Plus tard dans les classes de primaire et de collège, mes camarades et moi même avons appris les principales différences entre les herbivores et les carnivores. « Les herbivores, nous a dit le professeur, ne mangent que des plantes, ce sont des végétariens. Ils obtiennent tous les nutriments dont ils ont besoin des plantes qu’ils consomment. » Je pense que nos prestigieux naturopathes ont sans doute dû arrêter leurs études sur le sujet à ce niveau, et qu’ils n’ont pas voulu chercher plus loin. Pourtant ils auraient dû le faire pour essayer de réellement comprendre les faits et ainsi dépasser leurs perceptions erronées, pour établir des faits scientifiques et non pas de la théosophie de bas étages comme le démontre la citation d’Arnold Ehret en introduction de cet article.

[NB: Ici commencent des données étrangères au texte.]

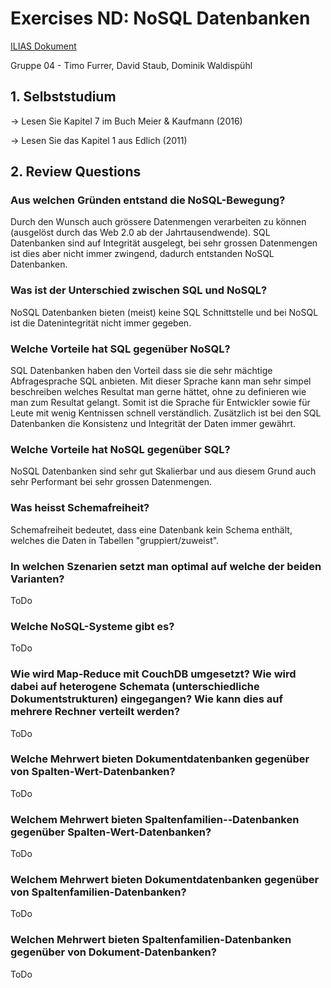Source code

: # Exercises ND: NoSQL Datenbanken

[ILIAS Dokument](https://elearning.hslu.ch/ilias/goto.php?target=file_3714656_download)

Gruppe 04 - Timo Furrer, David Staub, Dominik Waldispühl

## 1. Selbststudium

-> Lesen Sie Kapitel 7 im Buch Meier & Kaufmann (2016)

-> Lesen Sie das Kapitel 1 aus Edlich (2011)

## 2. Review Questions

### Aus welchen Gründen entstand die NoSQL-Bewegung?

Durch den Wunsch auch grössere Datenmengen verarbeiten zu können (ausgelöst durch das Web 2.0 ab der Jahrtausendwende). SQL Datenbanken sind auf Integrität ausgelegt, bei sehr grossen Datenmengen ist dies aber nicht immer zwingend, dadurch entstanden NoSQL Datenbanken.

### Was ist der Unterschied zwischen SQL und NoSQL?

NoSQL Datenbanken bieten (meist) keine SQL Schnittstelle und bei NoSQL ist die Datenintegrität nicht immer gegeben.

### Welche Vorteile hat SQL gegenüber NoSQL?

SQL Datenbanken haben den Vorteil dass sie die sehr mächtige Abfragesprache SQL anbieten. Mit dieser Sprache kann man sehr simpel beschreiben welches Resultat man gerne hättet, ohne zu definieren wie man zum Resultat gelangt. Somit ist die Sprache für Entwickler sowie für Leute mit wenig Kentnissen schnell verständlich. Zusätzlich ist bei den SQL Datenbanken die Konsistenz und Integrität der Daten immer gewährt.

### Welche Vorteile hat NoSQL gegenüber SQL?

NoSQL Datenbanken sind sehr gut Skalierbar und aus diesem Grund auch sehr Performant bei sehr grossen Datenmengen.

### Was heisst Schemafreiheit?

Schemafreiheit bedeutet, dass eine Datenbank kein Schema enthält, welches die Daten in Tabellen "gruppiert/zuweist". 

### In welchen Szenarien setzt man optimal auf welche der beiden Varianten?

ToDo

### Welche NoSQL-Systeme gibt es?

ToDo

### Wie wird Map‐Reduce mit CouchDB umgesetzt? Wie wird dabei auf heterogene Schemata (unterschiedliche Dokumentstrukturen) eingegangen? Wie kann dies auf mehrere Rechner verteilt werden?

ToDo

### Welche Mehrwert bieten Dokumentdatenbanken gegenüber von Spalten-Wert-Datenbanken? 

ToDo

### Welchem Mehrwert bieten Spaltenfamilien-­‐Datenbanken gegenüber Spalten-Wert-Datenbanken? 

ToDo

### Welchem Mehrwert bieten Dokumentdatenbanken gegenüber von Spaltenfamilien-Datenbanken? 

ToDo

### Welchen Mehrwert bieten Spaltenfamilien-Datenbanken gegenüber von Dokument-Datenbanken?

ToDo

Il faut dire que pour un esprit simpliste, cela avait du sens. Les vaches passent beaucoup de temps à brouter de l’herbe, la lumière du soleil fait pousser les plantes, qui sont de la nourriture pour les herbivores, qui à leur tour nourrissent les carnivores. Une pyramide d’écosystème, à l’image de la pyramide alimentaire affichée dans nos classes d’écoles.
Malheureusement, j’ai la lourde tâche d’informer nos naturopathes, que cette pyramide alimentaire s’est avérée être fausse (1). Et de même, l’idée que les vaches puissent tirer tous leurs nutriments de l’herbe n’avait tout simplement pas de sens, en particulier en ce qui concerne les protéines. Patience, je vais vous dire pourquoi.
Alors, comment une vache obtient-elle des protéines ?
L’herbe, le foin et la paille, qui font partie des principaux aliments donnés au bétail, ne sont pas très riches en protéines (2). En fait, ils ne contiennent vraiment pas beaucoup de nutriments. La plupart des calories sont enfermées dans la cellulose, la principale fibre produite par les plantes, une longue molécule filandreuse que nos enzymes digestives humaines ne peuvent pas décomposer. (3)
En termes simples, il n’y a pas assez de nutriments ou de protéines dans l’herbe pour nourrir une vache, même si vous pouviez débloquer 100 % des nutriments qu’elle contient. (4)
En fait, une vache n’est pas végétarienne. Une vache c’est une cuve de fermentation vivante à quatre pattes.
- Protéines de brassage
Si vous vous souvenez avoir appris, à l’école primaire, qu’une vache est un herbivore, vous vous souvenez peut-être d’un autre fait sur les vaches – elles ont quatre estomacs.
La raison pour laquelle les vaches ont quatre estomacs, s’explique probablement par la façon dont la vache digère l’herbe. Je me souviens de cette explication :
« L’herbe est vraiment difficile à décomposer, elle doit donc passer par quatre estomacs, où elle fermente et se dégrade pour que la vache puisse absorber les nutriments ! »
C’est une bonne explication, mais elle est en grande partie incorrecte.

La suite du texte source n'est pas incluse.